Giusnaturalismo
Corrente
filosofico-giuridica fondata su due principi: l’esistenza di un diritto
naturale (conforme, cioè, alla natura dell’uomo e quindi
intrinsecamente giusto) e la sua superiorità sul diritto positivo (il
diritto prodotto dagli uomini; ➔ diritto). Il g., durante l’antichità e
il Medioevo, era fondato sull’idea di una legge naturale, alla quale
dovevano conformarsi le leggi positive: tale idea era presente in
Aristotele, venne sviluppata dagli stoici, fissata in modo classico da
Cicerone e ripresa da Tommaso. Nel mondo moderno il g. pone invece
l’accento sull’aspetto soggettivo del diritto naturale, ossia sui
diritti innati degli individui. Oltre ad alcuni giuristi-filosofi (U.
Grozio, S. Pufendorf, C. Thomasius), sono giusnaturalisti alcuni tra i
massimi pensatori politici dell’Età moderna: T. Hobbes, J. Locke, J.-J.

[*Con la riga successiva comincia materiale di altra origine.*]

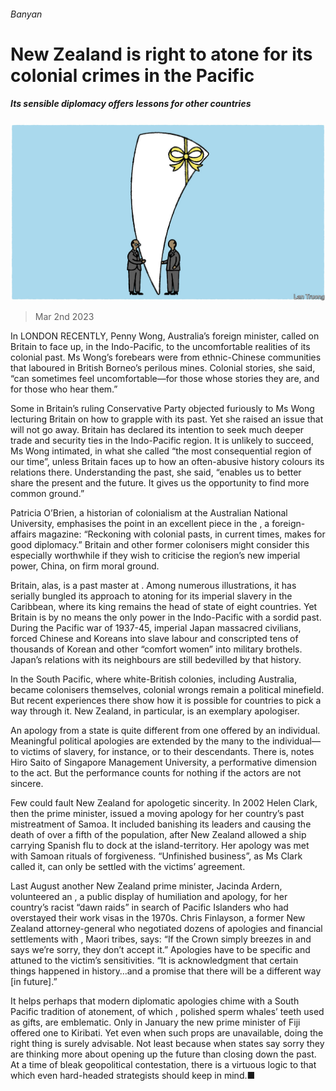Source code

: ###### Banyan

# New Zealand is right to atone for its colonial crimes in the Pacific 

##### Its sensible diplomacy offers lessons for other countries 

![image](images/20230304_ASD000.jpg) 

> Mar 2nd 2023 

In LONDON RECENTLY, Penny Wong, Australia’s foreign minister, called on Britain to face up, in the Indo-Pacific, to the uncomfortable realities of its colonial past. Ms Wong’s forebears were from ethnic-Chinese communities that laboured in British Borneo’s perilous mines. Colonial stories, she said, “can sometimes feel uncomfortable—for those whose stories they are, and for those who hear them.”

Some in Britain’s ruling Conservative Party objected furiously to Ms Wong lecturing Britain on how to grapple with its past. Yet she raised an issue that will not go away. Britain has declared its intention to seek much deeper trade and security ties in the Indo-Pacific region. It is unlikely to succeed, Ms Wong intimated, in what she called “the most consequential region of our time”, unless Britain faces up to how an often-abusive history colours its relations there. Understanding the past, she said, “enables us to better share the present and the future. It gives us the opportunity to find more common ground.”

Patricia O’Brien, a historian of colonialism at the Australian National University, emphasises the point in an excellent piece in the , a foreign-affairs magazine: “Reckoning with colonial pasts, in current times, makes for good diplomacy.” Britain and other former colonisers might consider this especially worthwhile if they wish to criticise the region’s new imperial power, China, on firm moral ground. 

Britain, alas, is a past master at . Among numerous illustrations, it has serially bungled its approach to atoning for its imperial slavery in the Caribbean, where its king remains the head of state of eight countries. Yet Britain is by no means the only power in the Indo-Pacific with a sordid past. During the Pacific war of 1937-45, imperial Japan massacred civilians, forced Chinese and Koreans into slave labour and conscripted tens of thousands of Korean and other “comfort women” into military brothels. Japan’s relations with its neighbours are still bedevilled by that history.

In the South Pacific, where white-British colonies, including Australia, became colonisers themselves, colonial wrongs remain a political minefield. But recent experiences there show how it is possible for countries to pick a way through it. New Zealand, in particular, is an exemplary apologiser.

An apology from a state is quite different from one offered by an individual. Meaningful political apologies are extended by the many to the individual—to victims of slavery, for instance, or to their descendants. There is, notes Hiro Saito of Singapore Management University, a performative dimension to the act. But the performance counts for nothing if the actors are not sincere.

Few could fault New Zealand for apologetic sincerity. In 2002 Helen Clark, then the prime minister, issued a moving apology for her country’s past mistreatment of Samoa. It included banishing its leaders and causing the death of over a fifth of the population, after New Zealand allowed a ship carrying Spanish flu to dock at the island-territory. Her apology was met with Samoan rituals of forgiveness. “Unfinished business”, as Ms Clark called it, can only be settled with the victims’ agreement. 

Last August another New Zealand prime minister, Jacinda Ardern, volunteered an , a public display of humiliation and apology, for her country’s racist “dawn raids” in search of Pacific Islanders who had overstayed their work visas in the 1970s. Chris Finlayson, a former New Zealand attorney-general who negotiated dozens of apologies and financial settlements with , Maori tribes, says: “If the Crown simply breezes in and says we’re sorry, they don’t accept it.” Apologies have to be specific and attuned to the victim’s sensitivities. “It is acknowledgment that certain things happened in history…and a promise that there will be a different way [in future].”

It helps perhaps that modern diplomatic apologies chime with a South Pacific tradition of atonement, of which , polished sperm whales’ teeth used as gifts, are emblematic. Only in January the new prime minister of Fiji offered one to Kiribati. Yet even when such props are unavailable, doing the right thing is surely advisable. Not least because when states say sorry they are thinking more about opening up the future than closing down the past. At a time of bleak geopolitical contestation, there is a virtuous logic to that which even hard-headed strategists should keep in mind.■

Rousseau, I. Kant. Costoro condividono un ‘modello’ fondato sui
seguenti elementi: stato di natura (la condizione prepolitica in cui
vivono gli individui, liberi ed eguali), il patto o contratto come
strumento per far sorgere lo Stato e lo Stato civile o politico (nel
quale le leggi civili sostituiscono le leggi naturali). Ma ognuno di
essi declina in modo differente tale modello, a seconda della propria
concezione antropologica e politica: Hobbes teorizza uno Stato
assoluto, Locke e Kant uno Stato liberale, Rousseau uno Stato
democratico (ma non liberale). L’idea centrale del g. moderno -
l’esistenza di diritti individuali innati - trovò la propria
consacrazione nel documento più celebre della Rivoluzione francese, la
Dichiarazione dei diritti dell’uomo e del cittadino (1789).